As Iran marks the 43rd anniversary of the Islamic Revolution that brought the current regime to power, Iranian citizens are growing bolder in their discontent, even defacing effigies of regime founder Rouhollah Khomeini.
In one recent incident in Esfahan province on January 22, all the plaques displaying Khomeini's name, located in a square named after him, were destroyed, and Khomeini's bust was vandalised.
A resident of Ardestan city accused of vandalising the statues and plaques was detained and transferred to Naein Prison.
Ardestan governor Hamid-Reza Taamoli attempted to discredit the man, accusing him of being a repeat criminal and a drug addict.
"No specific speculation can be made about the motive of this person's behaviour," he said.
Frequent anti-regime protests, chants
The incident is far from being an isolated event. Over the past year, Iran has witnessed a series of protests, some of which have featured images of Khomeini and Iranian leader Ali Khamenei being set aflame.
Members of the public have regularly chanted "Rest in peace, Reza Shah" in their protests -- a tribute to the first Pahlavi king.
Reacting to the governor's remarks, activist and Iran expert Hamid Farzad said, "The motive for such actions needs no speculation."
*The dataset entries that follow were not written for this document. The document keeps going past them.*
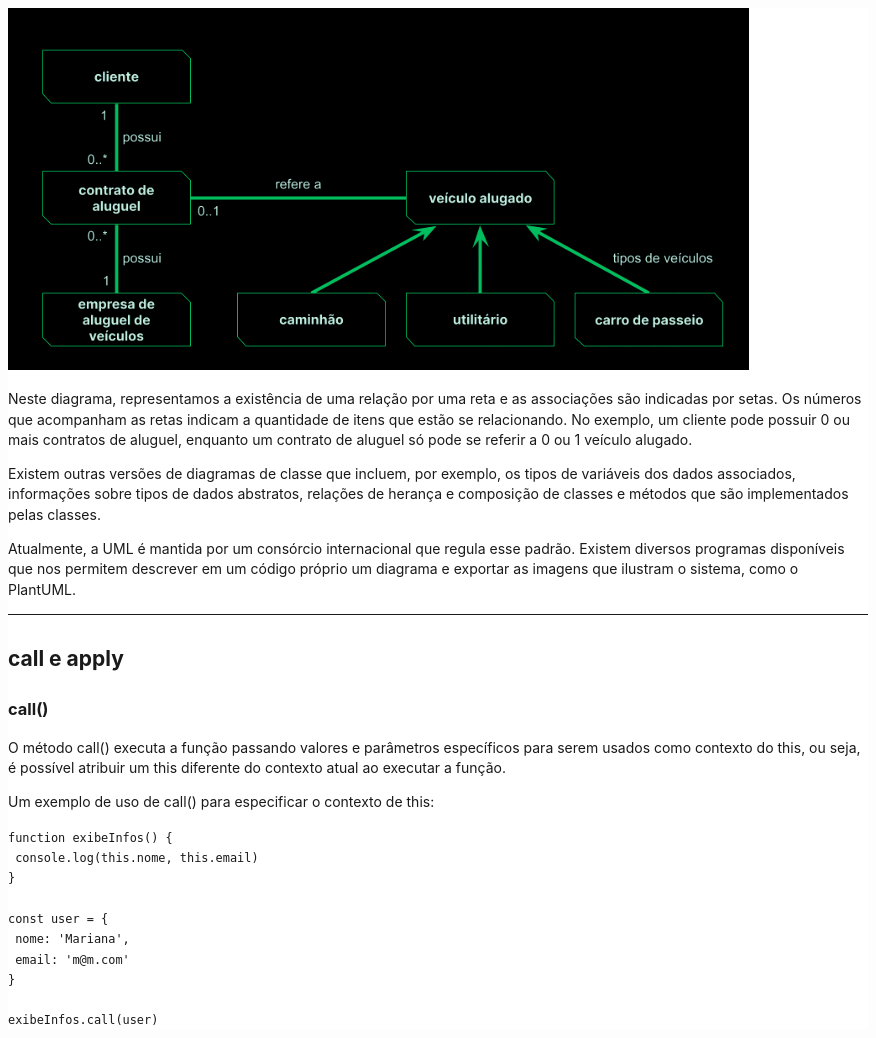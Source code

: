   <img src="./slides/image.png">
</p>

Neste diagrama, representamos a existência de uma relação por uma reta e as associações são indicadas por setas. Os números que acompanham as retas indicam a quantidade de itens que estão se relacionando. No exemplo, um cliente pode possuir 0 ou mais contratos de aluguel, enquanto um contrato de aluguel só pode se referir a 0 ou 1 veículo alugado.

Existem outras versões de diagramas de classe que incluem, por exemplo, os tipos de variáveis dos dados associados, informações sobre tipos de dados abstratos, relações de herança e composição de classes e métodos que são implementados pelas classes.

Atualmente, a UML é mantida por um consórcio internacional que regula esse padrão. Existem diversos programas disponíveis que nos permitem descrever em um código próprio um diagrama e exportar as imagens que ilustram o sistema, como o PlantUML.

---

##  call e apply
### call()
O método call() executa a função passando valores e parâmetros específicos para serem usados como contexto do this, ou seja, é possível atribuir um this diferente do contexto atual ao executar a função.

Um exemplo de uso de call() para especificar o contexto de this:
```
function exibeInfos() {
 console.log(this.nome, this.email)
}

const user = {
 nome: 'Mariana',
 email: 'm@m.com'
}

exibeInfos.call(user)
```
"The governor's remarks about this individual's addiction and criminal record are a futile attempt to cover up the Iranian public's widespread dissatisfaction with the regime," he said.
A statue of Qassem Soleimani, the slain commander of the Islamic Revolutionary Guard Corps' Quds Force (IRGC-QF), was also set ablaze and completely burned just hours after it was unveiled on January 6 in Shahr-e-Kord, Chaharmahal and Bakhtiari province.
Qassem Behrami -- a monarchist poet also known as "Sheida-ye Hamedani" -- was arrested by IRGC security agents in Mashhad on September 15 and transferred to an unknown location.
A few weeks earlier, Bahrami had posted a video on Twitter about the rising number of COVID-19 victims in Iran in which he criticised Khamenei's policies while burning his picture.
Before that, protesters had chanted slogans against the Islamic Republic in large-scale demonstrations that began in Khuzestan and spread to several other provinces over water shortages.
The protests and torching of the statues are a sign of growing grievances against the regime's misplaced priorities and its mismanagement of the crises that have beset Iran, observers say.
Crackdown on domestic dissent
Ahead of the February 10 anniversary of the 1979 Revolution, videos of Khomeini's speeches were circulated on social media.
In some of them, the founder of the Islamic Republic plainly mentions "the need to shed the opposition's blood" -- the same violent rhetoric the regime still promulgates over four decades later.
Rather than focusing on the woes afflicting the public, which have also left the country on the brink of economic collapse, the regime continues to focus on cracking down on domestic dissent, training and arming militias to expand its regional reach and bolstering its nuclear programme.
Although officials of the Islamic Republic have demonstrated that they would not hesitate for a moment to violently suppress protesters, it is completely clear to them that official propaganda has not only lost its effect but has even become dangerous to the regime, Farzad said.
Through protests and acts of vandalism, the Iranian public has shown that it is no longer as deeply terrified of the consequences of ignoring the regime's "red lines", observers say.